**Your task**
Each line of the records needs to be written out exactly, with any image left out.

Source texts of formatted documents:
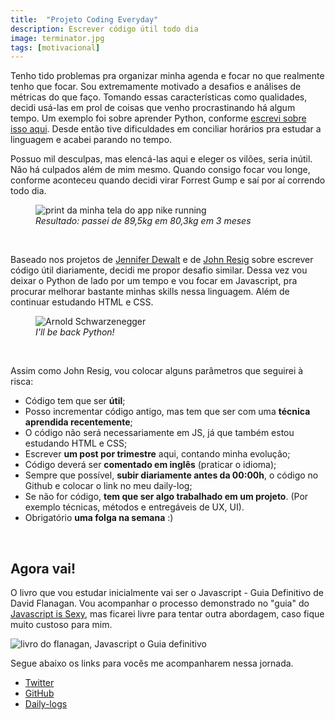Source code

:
 ```yaml
---
title:  "Projeto Coding Everyday"
description: Escrever código útil todo dia
image: terminator.jpg
tags: [motivacional]
---
```


Tenho tido problemas pra organizar minha agenda e focar no que realmente tenho que focar. Sou extremamente motivado a desafios e análises de métricas do que faço. Tomando essas características como qualidades, decidi usá-las em prol de coisas que venho procrastinando há algum tempo. Um exemplo foi sobre aprender Python, conforme [escrevi sobre isso aqui](http://jonathanslima.github.io/2015/Porque-um-novo-blog/). Desde então tive dificuldades em conciliar horários pra estudar a linguagem e acabei parando no tempo.

Possuo mil desculpas, mas elencá-las aqui e eleger os vilões, seria inútil. Não há culpados além de mim mesmo. Quando consigo focar vou longe, conforme aconteceu quando decidi virar Forrest Gump e saí por aí correndo todo dia.

<figure>
	<img src="../../assets/images/nike-running.jpg" alt="print da minha tela do app nike running" />

  <figcaption><i>Resultado: passei de 89,5kg em 80,3kg em 3 meses</i></figcaption>
</figure><br>

Baseado nos projetos de [Jennifer Dewalt](http://jenniferdewalt.com/) e de [John Resig](http://ejohn.org/) sobre escrever código útil diariamente, decidi me propor desafio similar. Dessa vez vou deixar o Python de lado por um tempo e vou focar em Javascript, pra procurar melhorar bastante minhas skills nessa linguagem. Além de continuar estudando HTML e CSS.

<figure>
	<img src="../../assets/images/terminator.jpg" alt="Arnold Schwarzenegger" />

  <figcaption><i>I'll be back Python!</i></figcaption>
</figure><br>

Assim como John Resig, vou colocar alguns parâmetros que seguirei à risca:

+ Código tem que ser **útil**;
+ Posso incrementar código antigo, mas tem que ser com uma **técnica aprendida recentemente**;
+ O código não será necessariamente em JS, já que também estou estudando HTML e CSS;
+ Escrever **um post por trimestre** aqui, contando minha evolução;
+ Código deverá ser **comentado em inglês** (praticar o idioma);
+ Sempre que possível, **subir diariamente antes da 00:00h**, o código no Github e colocar o link no meu daily-log;
+ Se não for código, **tem que ser algo trabalhado em um projeto**. (Por exemplo técnicas, métodos e entregáveis de UX, UI).
+ Obrigatório **uma folga na semana** :)

<br>

## Agora vai!

O livro que vou estudar inicialmente vai ser o Javascript - Guia Definitivo de David Flanagan. Vou acompanhar o processo demonstrado no "guia" do
[Javascript is Sexy](https://codeinbrasil.wordpress.com/2013/04/28/como-aprender-javascript-corretamente-javascript-is-sexy/), mas ficarei livre para tentar outra abordagem, caso fique muito custoso para mim.

<img src="../../assets/images/javascript-livro.jpg" alt="livro do flanagan, Javascript o Guia definitivo" />

Segue abaixo os links para vocês me acompanharem nessa jornada.

- [Twitter](https://twitter.com/jonathan_slima)
- [GitHub](https://github.com/jonathanslima/projeto-coding-everyday)
- [Daily-logs](https://github.com/jonathanslima/daily-logs)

**Problem solution**
Source code

:
 ```yaml
---
title:  "Projeto Coding Everyday"
description: Escrever código útil todo dia
image: terminator.jpg
tags: [motivacional]
---
```


Tenho tido problemas pra organizar minha agenda e focar no que realmente tenho que focar. Sou extremamente motivado a desafios e análises de métricas do que faço. Tomando essas características como qualidades, decidi usá-las em prol de coisas que venho procrastinando há algum tempo. Um exemplo foi sobre aprender Python, conforme [escrevi sobre isso aqui](http://jonathanslima.github.io/2015/Porque-um-novo-blog/). Desde então tive dificuldades em conciliar horários pra estudar a linguagem e acabei parando no tempo.

Possuo mil desculpas, mas elencá-las aqui e eleger os vilões, seria inútil. Não há culpados além de mim mesmo. Quando consigo focar vou longe, conforme aconteceu quando decidi virar Forrest Gump e saí por aí correndo todo dia.

<figure>
	<img src="../../assets/images/nike-running.jpg" alt="print da minha tela do app nike running" />

  <figcaption><i>Resultado: passei de 89,5kg em 80,3kg em 3 meses</i></figcaption>
</figure><br>

Baseado nos projetos de [Jennifer Dewalt](http://jenniferdewalt.com/) e de [John Resig](http://ejohn.org/) sobre escrever código útil diariamente, decidi me propor desafio similar. Dessa vez vou deixar o Python de lado por um tempo e vou focar em Javascript, pra procurar melhorar bastante minhas skills nessa linguagem. Além de continuar estudando HTML e CSS.

<figure>
	<img src="../../assets/images/terminator.jpg" alt="Arnold Schwarzenegger" />

  <figcaption><i>I'll be back Python!</i></figcaption>
</figure><br>

Assim como John Resig, vou colocar alguns parâmetros que seguirei à risca:

+ Código tem que ser **útil**;
+ Posso incrementar código antigo, mas tem que ser com uma **técnica aprendida recentemente**;
+ O código não será necessariamente em JS, já que também estou estudando HTML e CSS;
+ Escrever **um post por trimestre** aqui, contando minha evolução;
+ Código deverá ser **comentado em inglês** (praticar o idioma);
+ Sempre que possível, **subir diariamente antes da 00:00h**, o código no Github e colocar o link no meu daily-log;
+ Se não for código, **tem que ser algo trabalhado em um projeto**. (Por exemplo técnicas, métodos e entregáveis de UX, UI).
+ Obrigatório **uma folga na semana** :)

<br>

## Agora vai!

O livro que vou estudar inicialmente vai ser o Javascript - Guia Definitivo de David Flanagan. Vou acompanhar o processo demonstrado no "guia" do
[Javascript is Sexy](https://codeinbrasil.wordpress.com/2013/04/28/como-aprender-javascript-corretamente-javascript-is-sexy/), mas ficarei livre para tentar outra abordagem, caso fique muito custoso para mim.

<img src="../../assets/images/javascript-livro.jpg" alt="livro do flanagan, Javascript o Guia definitivo" />

Segue abaixo os links para vocês me acompanharem nessa jornada.

- [Twitter](https://twitter.com/jonathan_slima)
- [GitHub](https://github.com/jonathanslima/projeto-coding-everyday)
- [Daily-logs](https://github.com/jonathanslima/daily-logs)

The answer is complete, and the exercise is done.